7h58 ce samedi-là par Christophe Muller
De la part d'un réalisateur de plus de 80 ans, même de renommée comme c'est le cas avec Sidney Lumet, on pouvait en toute logique s'attendre à un film "pépère". Mais si on adopte un tel point de vue, "7h58 ce Samedi-là" (comment ne pas préférer le titre original : "Before the Devil knows you're dead") a de quoi surprendre car il n'en est rien du tout, comme si le "vieux" avait voulu démontrer qu'il n'était pas encore fini. Ce film est même à considérer parmi les plus grandes réussites au sein d'une carrière qui a plus de 50 ans au compteur, au côté de "Serpico" ou "Un Après-Midi de Chien" qui remontent tous les deux au début des années 70. Et si Pacino a cédé la place à d'autres acteurs, le casting est ici également de haut niveau, et pas seulement grâce à Philip Seymour Hoffman qui n'a plus rien à prouver. Il se révèle certes une nouvelle fois épatant, mais c'est aussi le cas d'Ethan Hawke dans le rôle de son frérot légèrement benêt, tout comme le reste des interprètes.
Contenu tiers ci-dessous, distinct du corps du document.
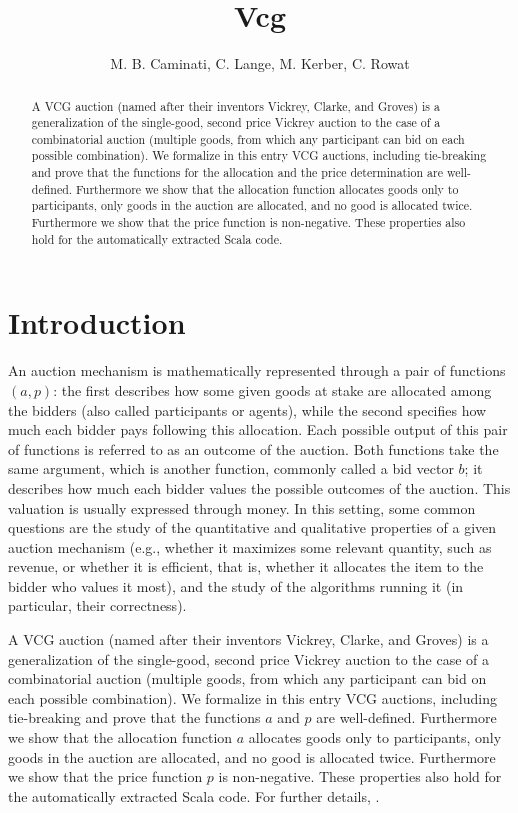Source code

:\documentclass[11pt,a4paper]{article}
\begin{document}
\title{Vcg}
\author{M. B. Caminati, C. Lange, M. Kerber, C. Rowat}
\maketitle

\begin{abstract}
A VCG auction (named after their inventors Vickrey, Clarke, and
Groves) is a generalization of the single-good, second price Vickrey
auction to the case of a combinatorial auction (multiple goods, from
which any participant can bid on each possible combination). We
formalize in this entry VCG auctions, including tie-breaking and prove
that the functions for the allocation and the price determination are
well-defined. Furthermore we show that the allocation function
allocates goods only to participants, only goods in the auction are
allocated, and no good is allocated twice. Furthermore we show that
the price function is non-negative. These properties also hold for the
automatically extracted Scala code.
\end{abstract}




\tableofcontents

\section{Introduction}
An auction mechanism is mathematically represented through a pair of
functions $(a, p)$: the first describes how some given goods at stake
are allocated among the bidders (also called participants or agents),
while the second specifies how much each bidder pays following this
allocation.  Each possible output of this pair of functions is
referred to as an outcome of the auction. Both functions take the same
argument, which is another function, commonly called a bid vector $b$;
it describes how much each bidder values the possible outcomes of the
auction. This valuation is usually expressed through money.  In this
setting, some common questions are the study of the quantitative and
qualitative properties of a given auction mechanism (e.g., whether it
maximizes some relevant quantity, such as revenue, or whether it is
efficient, that is, whether it allocates the item to the bidder who
values it most), and the study of the algorithms running it (in
particular, their correctness).

A VCG auction (named after their inventors Vickrey, Clarke, and
Groves) is a generalization of the single-good, second price Vickrey
auction to the case of a combinatorial auction (multiple goods, from
which any participant can bid on each possible combination). We
formalize in this entry VCG auctions, including tie-breaking and prove
that the functions $a$ and $p$ are well-defined. Furthermore we show that
the allocation function $a$ allocates goods only to participants, only
goods in the auction are allocated, and no good is allocated
twice. Furthermore we show that the price function $p$ is
non-negative. These properties also hold for the automatically
extracted Scala code. For further details, \cite{ec15}.
\end{document}

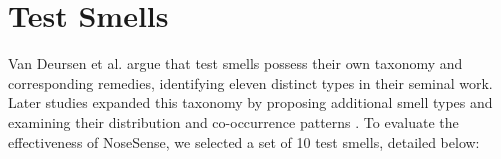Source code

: \documentclass[sigconf]{acmart}
\begin{document}
\section{Test Smells}
\label{sec:test_smells}

Van Deursen et al. \cite{Deursen01} argue that test smells possess their own taxonomy and corresponding remedies, identifying eleven distinct types in their seminal work. Later studies expanded this taxonomy by proposing additional smell types and examining their distribution and co-occurrence patterns \cite{peruma2019distribution,virginio2020jnose,santana2025empirical,Virginio2019,bavota2015test,Deursen01}. To evaluate the effectiveness of NoseSense, we selected a set of 10 test smells, detailed below:
\end{document}
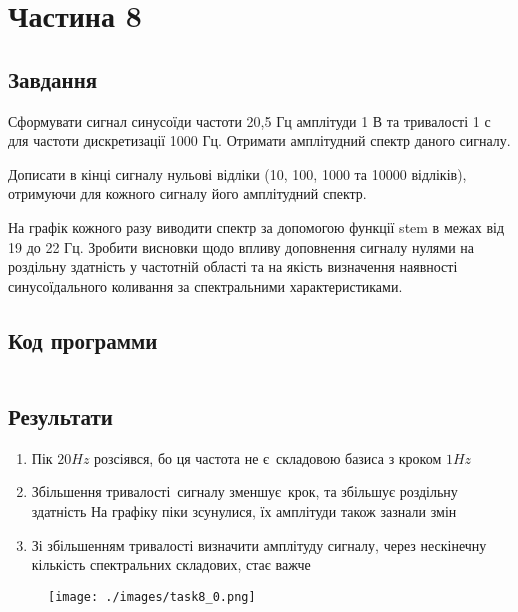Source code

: \section{Частина 8}
\label{sec:task8}

\subsection{Завдання}
\label{subsec:task8_task}

Сформувати сигнал синусоїди частоти 20,5 Гц амплітуди 1 В та
тривалості 1 с для частоти дискретизації 1000 Гц. Отримати амплітудний
спектр даного сигналу.

Дописати в кінці сигналу нульові відліки (10, 100, 1000 та 10000
відліків), отримуючи для кожного сигналу його амплітудний спектр.

На графік кожного разу виводити спектр за допомогою функції stem в
межах від 19 до 22 Гц. Зробити висновки щодо впливу доповнення сигналу
нулями на роздільну здатність у частотній області та на якість визначення
наявності синусоїдального коливання за спектральними характеристиками.

\subsection{Код программи}
\label{subsec:task8_code}
\inputminted{python}{../src/task8.py}

\subsection{Результати}
\label{subsec:task8_results}

\begin{enumerate}
    \item Пік $20 Hz$ розсіявся, бо ця частота не є складовою базиса з кроком $1 Hz$
    \item Збільшення тривалості сигналу зменшує крок, та збільшує роздільну здатність
          На графіку піки зсунулися, їх амплітуди також зазнали змін
    \item Зі збільшенням тривалості визначити амплітуду сигналу, через
          нескінечну кількість спектральних складових, стає важче
\end{enumerate}

\begin{figure}[!ht]
    \centering
    \texttt{[image: ./images/task8\_0.png]}
\end{figure}

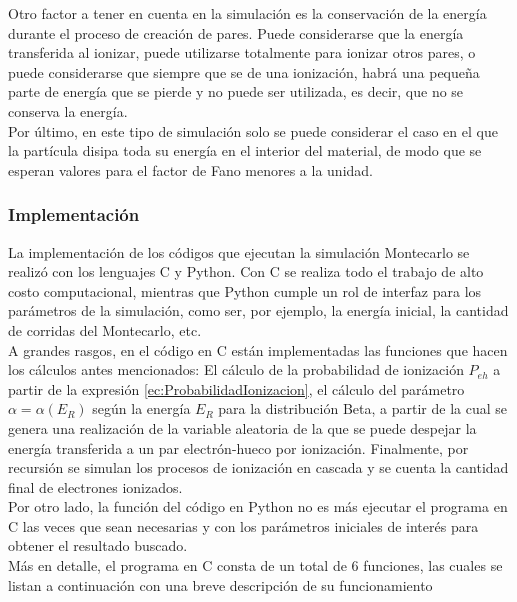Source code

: \indent Otro factor a tener en cuenta en la simulación es la conservación de la energía durante el proceso de creación de pares. Puede considerarse que la energía transferida al ionizar, puede utilizarse totalmente para ionizar otros pares, o puede considerarse que siempre que se de una ionización, habrá una pequeña parte de energía que se pierde y no puede ser utilizada, es decir, que no se conserva la energía.\\
\indent Por último, en este tipo de simulación solo se puede considerar el caso en el que la partícula disipa toda su energía en el interior del material, de modo que se esperan valores para el factor de Fano menores a la unidad.

\subsubsection{Implementación}
\noindent La implementación de los códigos que ejecutan la simulación Montecarlo se realizó con los lenguajes C y Python. Con C se realiza todo el trabajo de alto costo computacional, mientras que Python cumple un rol de interfaz para los parámetros de la simulación, como ser, por ejemplo, la energía inicial, la cantidad de corridas del Montecarlo, etc.\\
\indent A grandes rasgos, en el código en C están implementadas las funciones que hacen los cálculos antes mencionados: El cálculo de la probabilidad de ionización $P_{eh}$ a partir de la expresión \eqref{ec:ProbabilidadIonizacion}, el cálculo del parámetro $\alpha = \alpha(E_{R})$ según la energía $E_{R}$ para la distribución Beta, a partir de la cual se genera una realización de la variable aleatoria de la que se puede despejar la energía transferida a un par electrón-hueco por ionización. Finalmente, por recursión se simulan los procesos de ionización en cascada y se cuenta la cantidad final de electrones ionizados.\\
\indent Por otro lado, la función del código en Python no es más ejecutar el programa en C las veces que sean necesarias y con los parámetros iniciales de interés para obtener el resultado buscado.\\
\indent Más en detalle, el programa en C consta de un total de $6$ funciones, las cuales se listan a continuación con una breve descripción de su funcionamiento
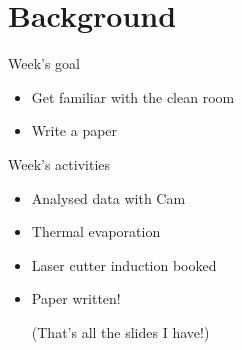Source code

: \documentclass[presentation]{beamer}
\author{Mark Blyth}
\date{}
\title{}
\begin{document}
\section{Background}
\label{sec:org13d8ead}
\begin{frame}[label={sec:org6718245}]{Week's goal}
\begin{itemize}
\item Get familiar with the clean room
\item Write a paper
\end{itemize}
\end{frame}
\begin{frame}[label={sec:org63507bf}]{Week's activities}
\begin{itemize}
\item Analysed data with Cam
\item Thermal evaporation
\item Laser cutter induction booked
\item Paper written!

\vfill

(That's all the slides I have!)
\end{itemize}
\end{frame}
\end{document}
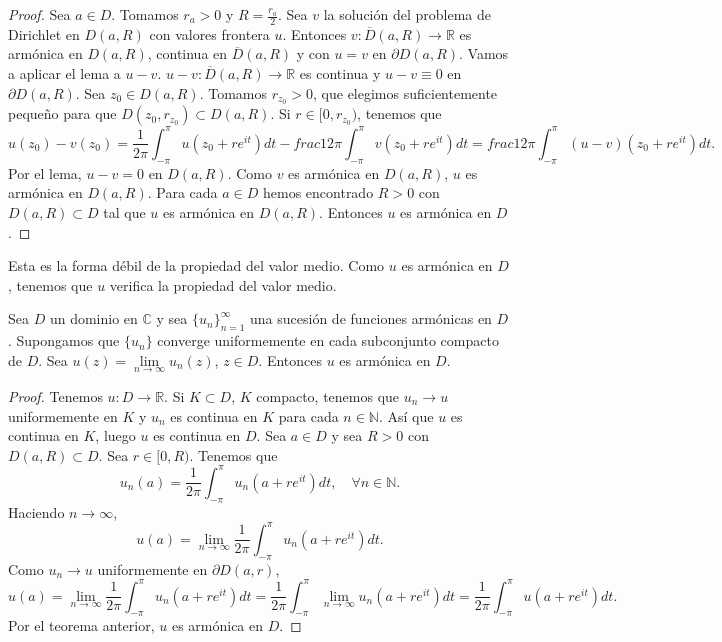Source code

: \begin{proof}
    Sea $a \in D$.
    Tomamos $r_a > 0$ y $R = \frac{r_a}{2}$.
    Sea $v$ la solución del problema de Dirichlet en $D(a, R)$ con valores frontera $u$.
    Entonces $v: \overline{D}(a, R) \to \mathbb{R}$ es armónica en $D(a, R)$, continua en $\overline{D}(a, R)$ y con $u = v$ en $\partial D(a, R)$.
    Vamos a aplicar el lema a $u-v$.
    $u-v: \overline{D}(a, R) \to \mathbb{R}$ es continua y $u-v \equiv 0$ en $\partial D(a, R)$.
    Sea $z_0 \in D(a, R)$.
    Tomamos $r_{z_0} > 0$, que elegimos suficientemente pequeño para que $D(z_0, r_{z_0}) \subset D(a, R)$.
    Si $r \in [0, r_{z_0})$, tenemos que
    $$u(z_0)-v(z_0) = \frac{1}{2\pi} \int_{-\pi}^\pi u(z_0 + re^{it})dt - frac{1}{2\pi} \int_{-\pi}^\pi v(z_0 + re^{it})dt = frac{1}{2\pi} \int_{-\pi}^\pi (u-v)(z_0 + re^{it})dt.$$
    Por el lema, $u-v = 0$ en $D(a, R)$.
    Como $v$ es armónica en $D(a, R)$, $u$ es armónica en $D(a, R)$.
    Para cada $a \in D$ hemos encontrado $R > 0$ con $D(a, R) \subset D$ tal que $u$ es armónica en $D(a, R)$.
    Entonces $u$ es armónica en $D$.
\end{proof}

\begin{remark}
    Esta es la forma débil de la propiedad del valor medio.
    Como $u$ es armónica en $D$, tenemos que $u$ verifica la propiedad del valor medio.
\end{remark}

\begin{theorem}
    Sea $D$ un dominio en $\mathbb{C}$ y sea $\{u_n\}_{n=1}^\infty$ una sucesión de funciones armónicas en $D$.
    Supongamos que $\{u_n\}$ converge uniformemente en cada subconjunto compacto de $D$.
    Sea $u(z) = \lim\limits_{n \to \infty} u_n(z)$, $z \in D$.
    Entonces $u$ es armónica en $D$.
\end{theorem}

\begin{proof}
    Tenemos $u: D \to \mathbb{R}$.
    Si $K \subset D$, $K$ compacto, tenemos que $u_n \to u$ uniformemente en $K$ y $u_n$ es continua en $K$ para cada $n \in \mathbb{N}$.
    Así que $u$ es continua en $K$, luego $u$ es continua en $D$.
    Sea $a \in D$ y sea $R > 0$ con $D(a, R) \subset D$.
    Sea $r \in [0, R)$.
    Tenemos que
    $$u_n(a) = \frac{1}{2\pi} \int_{-\pi}^\pi u_n(a + re^{it})dt, \quad \forall n \in \mathbb{N}.$$
    Haciendo $n \to \infty$,
    $$u(a) = \lim_{n \to \infty} \frac{1}{2\pi} \int_{-\pi}^\pi u_n(a + re^{it})dt.$$
    Como $u_n \to u$ uniformemente en $\partial D(a, r)$,
    $$u(a) = \lim_{n \to \infty} \frac{1}{2\pi} \int_{-\pi}^\pi u_n(a + re^{it})dt = \frac{1}{2\pi} \int_{-\pi}^\pi \lim_{n \to \infty} u_n(a + re^{it})dt = \frac{1}{2\pi} \int_{-\pi}^\pi u(a + re^{it})dt.$$
    Por el teorema anterior, $u$ es armónica en $D$.
\end{proof}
La base de l'histoire est assez trompeuse, avec ces deux frères qui planifient le braquage de la bijouterie familiale, comptant sur les assurances pour venir à bout d'éventuels scrupules qui pourraient encore les retenir. De tels personnages, on en a croisé des tas sur pellicule, se croyant rusés mais s'avérant en fin de compte n'être que des losers pathétiques lancés dans un coup foireux qui aura vite fait de les dépasser. Mais la dramaturgie véhiculée par le scénario est bousculée par une mise en scène astucieuse, en adoptant de nombreux retours en arrière subtilement placés qui suivent tour à tour le point de vue de l'un des personnages, en révélant à chaque fois un peu plus sur ce qui les a tous amenés à une situation de non-retour. On découvre alors au fur et à mesure de la narration que les événements ne sont en fait qu'un prétexte destiné à disséquer la psyché malmenée d'une famille.
Notre regard change en même temps que les démons ressurgissent, et que nous sommes les témoins des réactions en chaîne provoquées par le larcin de départ. Ce dernier est responsable de l'explosion du peu de liant qui restait au sein de la cellule familiale. Les personnages, par leurs mauvais choix face aux pressions quotidiennes de toutes sortes, se transforment par-là même bien malgré eux en d’authentiques héros de tragédie, conduits inéluctablement au désastre.